(Collected data)
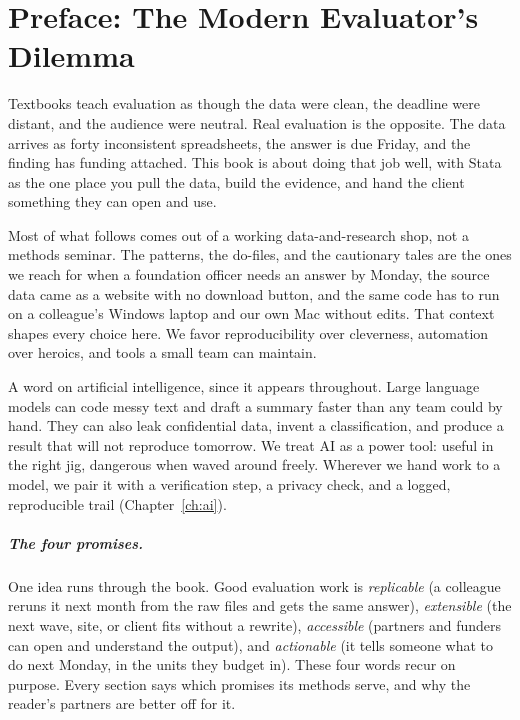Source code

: \documentclass[
    a4paper,
    fontsize=10pt,
    twoside=true,
    numbers=noenddot,
]{kaobook}
\begin{document}
\mainmatter
{}

\chapter*{Preface: The Modern Evaluator's Dilemma}

\begin{fullwidthpar}
Textbooks teach evaluation as though the data were clean, the deadline were distant, and the audience were neutral. Real evaluation is the opposite. The data arrives as forty inconsistent spreadsheets, the answer is due Friday, and the finding has funding attached. This book is about doing that job well, with Stata as the one place you pull the data, build the evidence, and hand the client something they can open and use.
\end{fullwidthpar}

Most of what follows comes out of a working data-and-research shop, not a methods seminar. The patterns, the do-files, and the cautionary tales are the ones we reach for when a foundation officer needs an answer by Monday, the source data came as a website with no download button, and the same code has to run on a colleague's Windows laptop and our own Mac without edits. That context shapes every choice here. We favor reproducibility over cleverness, automation over heroics, and tools a small team can maintain.

A word on artificial intelligence, since it appears throughout. Large language models can code messy text and draft a summary faster than any team could by hand. They can also leak confidential data, invent a classification, and produce a result that will not reproduce tomorrow. We treat AI as a power tool: useful in the right jig, dangerous when waved around freely. Wherever we hand work to a model, we pair it with a verification step, a privacy check, and a logged, reproducible trail (Chapter~\ref{ch:ai}).

\paragraph{The four promises.} One idea runs through the book. Good evaluation work is \emph{replicable} (a colleague reruns it next month from the raw files and gets the same answer), \emph{extensible} (the next wave, site, or client fits without a rewrite), \emph{accessible} (partners and funders can open and understand the output), and \emph{actionable} (it tells someone what to do next Monday, in the units they budget in). These four words recur on purpose. Every section says which promises its methods serve, and why the reader's partners are better off for it.
\end{document}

■ Exercise goal ■
What is needed is a word-for-word restatement of the entries, minus any pictures.

■ Finished exercise ■
Source code

: \documentclass[
    a4paper,
    fontsize=10pt,
    twoside=true,
    numbers=noenddot,
]{kaobook}
\begin{document}
\mainmatter
{}

\chapter*{Preface: The Modern Evaluator's Dilemma}

\begin{fullwidthpar}
Textbooks teach evaluation as though the data were clean, the deadline were distant, and the audience were neutral. Real evaluation is the opposite. The data arrives as forty inconsistent spreadsheets, the answer is due Friday, and the finding has funding attached. This book is about doing that job well, with Stata as the one place you pull the data, build the evidence, and hand the client something they can open and use.
\end{fullwidthpar}

Most of what follows comes out of a working data-and-research shop, not a methods seminar. The patterns, the do-files, and the cautionary tales are the ones we reach for when a foundation officer needs an answer by Monday, the source data came as a website with no download button, and the same code has to run on a colleague's Windows laptop and our own Mac without edits. That context shapes every choice here. We favor reproducibility over cleverness, automation over heroics, and tools a small team can maintain.

A word on artificial intelligence, since it appears throughout. Large language models can code messy text and draft a summary faster than any team could by hand. They can also leak confidential data, invent a classification, and produce a result that will not reproduce tomorrow. We treat AI as a power tool: useful in the right jig, dangerous when waved around freely. Wherever we hand work to a model, we pair it with a verification step, a privacy check, and a logged, reproducible trail (Chapter~\ref{ch:ai}).

\paragraph{The four promises.} One idea runs through the book. Good evaluation work is \emph{replicable} (a colleague reruns it next month from the raw files and gets the same answer), \emph{extensible} (the next wave, site, or client fits without a rewrite), \emph{accessible} (partners and funders can open and understand the output), and \emph{actionable} (it tells someone what to do next Monday, in the units they budget in). These four words recur on purpose. Every section says which promises its methods serve, and why the reader's partners are better off for it.
\end{document}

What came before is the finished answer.